Zhang Yongsheng, Yuan Jian, Gao Rui, Zhao Yang, Ye Zefu, Zhu Zhujun, Zhang Peihua, Zhang Lei, Yin Wangbao, Jia Suotang
State Key Laboratory of Quantum Optics and Quantum Optics Devices, Institute of Laser Spectroscopy, Shanxi University, Taiyuan, 030006, China; Collaborative Innovation Center of Extreme Optics, Shanxi University, Taiyuan, 030006, China.
Beijing Research Institute of Uranium Geology, Beijing, 100029, China.
Talanta. 2024 Dec 1;280:126747. doi: 10.1016/j.talanta.2024.126747. Epub 2024 Aug 22.
Ash content, as a crucial indicator of coal quality, its rapid and accurate determination is pivotal to improve the energy utilization of coal and reduce environmental pollution. Traditional spectroscopic methods face significant challenges in acquiring accurate information from coal samples due to the notorious matrix effects arising from their complex composition, vast molecular structure, and diverse coal types. In this study, the feasibility of total reflection X-ray fluorescence (TXRF) combined with partial least squares (PLS) for the determination of coal ash was firstly investigated based on the TXRF being unaffected by matrix effects. Firstly, coal samples were prepared as suspensions, and the effects of sample particle size and different dispersants on the results of TXRF analyses were evaluated. The accuracy and applicability of the chosen sample preparation strategies were further validated using inductively coupled plasma mass spectrometry (ICP-MS) and two certified reference materials (CRMs). Subsequently, based on the analysis of 19 coal samples, the impact of three different predictive variables on the performance of the PLS model was investigated: (a) TXRF full spectrum normalized by the net intensity of the internal standard; (b) net intensity of characteristic peaks for 12 elements (Al, Si, K, Ca, Ti, Fe, Cr, Mn, Cu, Ni, and Sr) normalized by the net intensity of the internal standard; (c) concentrations of the aforementioned 12 elements. The results demonstrate that the PLS model constructed usingthe TXRF full spectrum normalized by the net intensity of the internal standard exhibits the best predictive capabilities, with the determination coefficient of calibration set (R) and mean square error (MSE) of the prediction set reaching 0.9736 and 0.99 %, respectively. Moreover, the measurement accuracy of this model was six times greater than that obtained with traditional X-ray fluorescence (XRF). Presented analytical results display the possibilities of combining TXRF with PLS for coal quality evaluation.
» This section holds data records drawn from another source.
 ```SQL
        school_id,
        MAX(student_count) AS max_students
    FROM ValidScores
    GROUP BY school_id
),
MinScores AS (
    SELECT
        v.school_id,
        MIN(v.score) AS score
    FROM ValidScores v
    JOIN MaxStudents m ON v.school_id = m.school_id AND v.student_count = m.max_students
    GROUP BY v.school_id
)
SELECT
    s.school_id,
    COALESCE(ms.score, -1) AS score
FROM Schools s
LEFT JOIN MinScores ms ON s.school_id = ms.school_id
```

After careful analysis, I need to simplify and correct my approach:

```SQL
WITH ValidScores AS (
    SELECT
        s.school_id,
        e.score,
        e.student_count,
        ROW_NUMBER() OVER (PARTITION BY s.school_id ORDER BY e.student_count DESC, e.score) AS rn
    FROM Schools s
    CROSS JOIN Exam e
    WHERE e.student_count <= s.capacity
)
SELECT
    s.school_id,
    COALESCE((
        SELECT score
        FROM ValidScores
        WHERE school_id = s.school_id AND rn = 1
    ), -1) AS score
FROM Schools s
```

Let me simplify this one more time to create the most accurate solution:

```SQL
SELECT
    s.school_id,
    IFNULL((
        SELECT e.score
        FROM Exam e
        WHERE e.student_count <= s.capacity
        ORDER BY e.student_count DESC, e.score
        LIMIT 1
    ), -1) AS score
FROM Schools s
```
灰分作为煤炭质量的关键指标,其快速准确测定对于提高煤炭能源利用效率和减少环境污染至关重要。传统光谱方法由于煤炭样品组成复杂、分子结构庞大且煤种多样而产生的显著基体效应,在从煤炭样品中获取准确信息方面面临重大挑战。本研究基于全反射X射线荧光光谱法(TXRF)不受基体效应影响的特点,首先研究了TXRF结合偏最小二乘法(PLS)测定煤灰分的可行性。首先,将煤样品制备成悬浮液,并评估了样品粒度和不同分散剂对TXRF分析结果的影响。使用电感耦合等离子体质谱法(ICP-MS)和两种有证标准物质(CRM)进一步验证了所选样品制备策略的准确性和适用性。随后,基于对19个煤样品的分析,研究了三种不同预测变量对PLS模型性能的影响:(a)以内标净强度归一化的TXRF全谱;(b)以内标净强度归一化的12种元素(Al、Si、K、Ca、Ti、Fe、Cr、Mn、Cu、Ni和Sr)特征峰的净强度;(c)上述12种元素的浓度。结果表明,使用以内标净强度归一化的TXRF全谱构建的PLS模型具有最佳预测能力,校正集的决定系数(R)和预测集的均方误差(MSE)分别达到0.9736和0.99%。此外,该模型的测量精度比传统X射线荧光光谱法(XRF)提高了6倍。所呈现的分析结果展示了TXRF与PLS相结合用于煤炭质量评价的可能性。